Exercise requirements:
Return, unchanged and with no pictures, the lines below from the very first through the one that contains "current video there.".

Rendered images with source text:
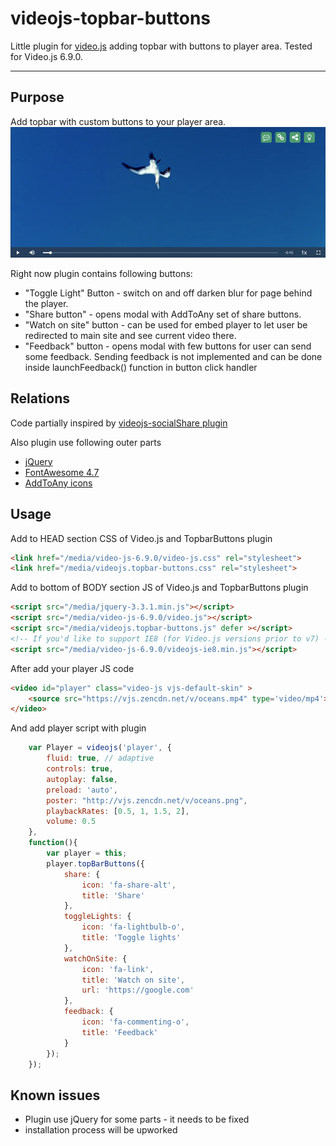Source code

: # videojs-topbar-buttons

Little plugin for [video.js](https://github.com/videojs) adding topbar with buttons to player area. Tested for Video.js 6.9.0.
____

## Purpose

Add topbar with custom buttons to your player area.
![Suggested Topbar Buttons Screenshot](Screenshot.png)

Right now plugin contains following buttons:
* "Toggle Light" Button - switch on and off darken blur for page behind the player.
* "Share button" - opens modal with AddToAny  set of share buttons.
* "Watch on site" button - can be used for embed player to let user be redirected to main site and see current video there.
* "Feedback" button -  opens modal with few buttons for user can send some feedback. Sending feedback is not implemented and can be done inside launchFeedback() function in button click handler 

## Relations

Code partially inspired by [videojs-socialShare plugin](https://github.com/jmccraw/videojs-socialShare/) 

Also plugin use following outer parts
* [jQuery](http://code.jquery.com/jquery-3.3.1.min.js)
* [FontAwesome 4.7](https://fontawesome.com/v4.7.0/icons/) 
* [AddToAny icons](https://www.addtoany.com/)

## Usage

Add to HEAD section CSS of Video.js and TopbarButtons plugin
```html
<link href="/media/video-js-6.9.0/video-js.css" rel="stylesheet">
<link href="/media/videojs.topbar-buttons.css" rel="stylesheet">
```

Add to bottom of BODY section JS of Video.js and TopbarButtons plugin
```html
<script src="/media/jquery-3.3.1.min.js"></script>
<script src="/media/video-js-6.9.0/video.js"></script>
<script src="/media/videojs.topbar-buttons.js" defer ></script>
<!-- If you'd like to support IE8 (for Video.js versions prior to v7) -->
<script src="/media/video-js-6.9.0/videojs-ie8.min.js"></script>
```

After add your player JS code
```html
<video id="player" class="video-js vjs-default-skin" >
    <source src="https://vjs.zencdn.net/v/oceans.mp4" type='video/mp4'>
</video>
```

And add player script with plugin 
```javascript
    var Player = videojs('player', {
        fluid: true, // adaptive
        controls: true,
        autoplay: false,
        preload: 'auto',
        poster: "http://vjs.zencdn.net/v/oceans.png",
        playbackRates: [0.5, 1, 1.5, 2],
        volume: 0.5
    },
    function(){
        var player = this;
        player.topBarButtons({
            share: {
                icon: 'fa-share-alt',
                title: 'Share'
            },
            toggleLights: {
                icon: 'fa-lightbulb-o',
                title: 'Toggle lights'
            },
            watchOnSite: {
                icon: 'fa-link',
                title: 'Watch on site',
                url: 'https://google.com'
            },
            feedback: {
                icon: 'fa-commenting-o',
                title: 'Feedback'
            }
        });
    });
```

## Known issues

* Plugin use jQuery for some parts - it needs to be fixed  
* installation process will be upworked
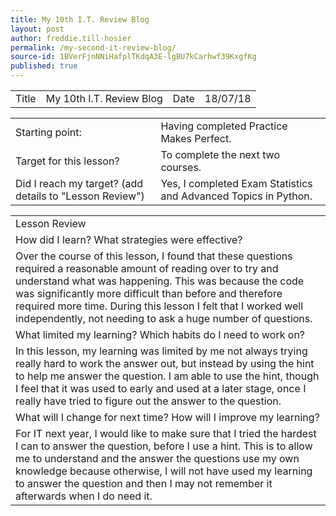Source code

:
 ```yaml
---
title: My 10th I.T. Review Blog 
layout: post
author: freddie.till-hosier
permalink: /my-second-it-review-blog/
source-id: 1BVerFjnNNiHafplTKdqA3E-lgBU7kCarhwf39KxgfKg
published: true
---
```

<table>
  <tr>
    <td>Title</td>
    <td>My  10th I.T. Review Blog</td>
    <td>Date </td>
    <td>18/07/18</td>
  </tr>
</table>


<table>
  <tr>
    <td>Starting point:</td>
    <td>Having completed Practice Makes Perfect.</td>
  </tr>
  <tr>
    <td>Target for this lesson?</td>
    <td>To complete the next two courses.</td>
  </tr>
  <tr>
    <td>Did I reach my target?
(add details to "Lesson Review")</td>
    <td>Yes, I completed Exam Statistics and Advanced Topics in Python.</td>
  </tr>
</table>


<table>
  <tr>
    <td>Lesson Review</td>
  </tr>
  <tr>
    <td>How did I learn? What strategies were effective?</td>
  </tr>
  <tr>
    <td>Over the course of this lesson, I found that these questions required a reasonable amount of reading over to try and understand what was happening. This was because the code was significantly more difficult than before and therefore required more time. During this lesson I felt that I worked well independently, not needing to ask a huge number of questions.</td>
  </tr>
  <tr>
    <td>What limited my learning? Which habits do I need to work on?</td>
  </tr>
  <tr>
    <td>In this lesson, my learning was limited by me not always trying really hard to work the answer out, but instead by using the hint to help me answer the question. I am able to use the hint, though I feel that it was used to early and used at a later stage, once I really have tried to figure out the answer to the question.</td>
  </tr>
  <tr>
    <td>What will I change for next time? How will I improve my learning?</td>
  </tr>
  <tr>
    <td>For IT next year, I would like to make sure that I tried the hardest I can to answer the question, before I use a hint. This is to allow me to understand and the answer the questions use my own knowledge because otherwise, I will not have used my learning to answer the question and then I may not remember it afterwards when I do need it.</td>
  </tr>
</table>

Solution to the exercise:
Source code

: # videojs-topbar-buttons

Little plugin for [video.js](https://github.com/videojs) adding topbar with buttons to player area. Tested for Video.js 6.9.0.
____

## Purpose

Add topbar with custom buttons to your player area.
![Suggested Topbar Buttons Screenshot](Screenshot.png)

Right now plugin contains following buttons:
* "Toggle Light" Button - switch on and off darken blur for page behind the player.
* "Share button" - opens modal with AddToAny  set of share buttons.
* "Watch on site" button - can be used for embed player to let user be redirected to main site and see current video there.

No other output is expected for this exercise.